* [TASK DIRECTIONS]: In the records that follow, find the line with "Redis https://redis.io/ Redis"; from there, retype every line exactly through the line with "## TypeScript", which also belongs to the answer.

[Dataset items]
◆ ◆ ◆

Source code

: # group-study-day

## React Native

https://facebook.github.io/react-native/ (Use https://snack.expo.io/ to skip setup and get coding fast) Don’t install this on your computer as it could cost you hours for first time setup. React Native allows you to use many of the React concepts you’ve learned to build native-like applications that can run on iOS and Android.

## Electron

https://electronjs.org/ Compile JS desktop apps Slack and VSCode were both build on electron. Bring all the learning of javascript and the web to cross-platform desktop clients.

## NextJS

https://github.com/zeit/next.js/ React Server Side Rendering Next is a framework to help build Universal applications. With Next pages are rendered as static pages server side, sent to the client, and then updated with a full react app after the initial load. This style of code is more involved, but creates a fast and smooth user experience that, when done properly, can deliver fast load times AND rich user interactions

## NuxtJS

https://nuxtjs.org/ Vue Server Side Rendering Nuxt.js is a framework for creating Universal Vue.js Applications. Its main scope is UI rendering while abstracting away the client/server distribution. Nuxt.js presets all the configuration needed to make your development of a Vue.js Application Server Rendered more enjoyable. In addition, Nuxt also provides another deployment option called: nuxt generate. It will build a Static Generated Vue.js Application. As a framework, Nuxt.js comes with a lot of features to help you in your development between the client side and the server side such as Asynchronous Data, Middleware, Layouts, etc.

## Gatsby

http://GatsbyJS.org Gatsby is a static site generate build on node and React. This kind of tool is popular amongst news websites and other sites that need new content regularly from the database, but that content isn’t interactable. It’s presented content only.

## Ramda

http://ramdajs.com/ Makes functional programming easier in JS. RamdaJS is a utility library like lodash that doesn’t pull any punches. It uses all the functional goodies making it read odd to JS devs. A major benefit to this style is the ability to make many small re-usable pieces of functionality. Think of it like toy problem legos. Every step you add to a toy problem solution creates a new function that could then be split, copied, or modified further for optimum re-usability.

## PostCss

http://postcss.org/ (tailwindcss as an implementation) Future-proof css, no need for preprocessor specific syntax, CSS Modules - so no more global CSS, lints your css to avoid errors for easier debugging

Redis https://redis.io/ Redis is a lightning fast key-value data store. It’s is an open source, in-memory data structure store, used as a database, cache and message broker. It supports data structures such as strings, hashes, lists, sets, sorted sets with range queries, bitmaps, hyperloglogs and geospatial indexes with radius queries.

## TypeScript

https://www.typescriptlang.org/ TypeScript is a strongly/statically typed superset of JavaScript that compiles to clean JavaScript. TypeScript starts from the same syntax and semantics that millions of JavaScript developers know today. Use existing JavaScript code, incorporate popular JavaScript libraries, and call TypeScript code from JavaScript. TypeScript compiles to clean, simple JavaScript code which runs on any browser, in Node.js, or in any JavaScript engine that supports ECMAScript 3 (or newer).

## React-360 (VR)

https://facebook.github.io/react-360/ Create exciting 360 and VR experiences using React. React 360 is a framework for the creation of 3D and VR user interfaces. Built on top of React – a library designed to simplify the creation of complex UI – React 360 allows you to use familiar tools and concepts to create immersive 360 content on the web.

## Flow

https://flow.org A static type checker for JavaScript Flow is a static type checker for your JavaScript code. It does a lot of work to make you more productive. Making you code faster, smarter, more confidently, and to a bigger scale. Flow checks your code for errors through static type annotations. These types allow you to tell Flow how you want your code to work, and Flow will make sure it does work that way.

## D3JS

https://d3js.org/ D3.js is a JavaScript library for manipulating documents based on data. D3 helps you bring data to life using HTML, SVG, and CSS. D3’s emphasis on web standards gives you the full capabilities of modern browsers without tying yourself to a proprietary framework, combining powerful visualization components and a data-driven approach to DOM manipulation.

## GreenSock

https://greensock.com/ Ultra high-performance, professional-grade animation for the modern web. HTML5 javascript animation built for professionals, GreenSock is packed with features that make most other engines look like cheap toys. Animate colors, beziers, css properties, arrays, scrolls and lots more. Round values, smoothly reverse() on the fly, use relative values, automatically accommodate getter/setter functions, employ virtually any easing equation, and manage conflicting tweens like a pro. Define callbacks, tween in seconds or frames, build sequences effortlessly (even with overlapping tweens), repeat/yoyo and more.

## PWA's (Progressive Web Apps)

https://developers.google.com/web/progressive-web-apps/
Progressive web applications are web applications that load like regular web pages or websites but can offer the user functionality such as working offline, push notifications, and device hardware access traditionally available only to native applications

◆ ◆ ◆

* [ANSWER BOX]:
Redis https://redis.io/ Redis is a lightning fast key-value data store. It’s is an open source, in-memory data structure store, used as a database, cache and message broker. It supports data structures such as strings, hashes, lists, sets, sorted sets with range queries, bitmaps, hyperloglogs and geospatial indexes with radius queries.

## TypeScript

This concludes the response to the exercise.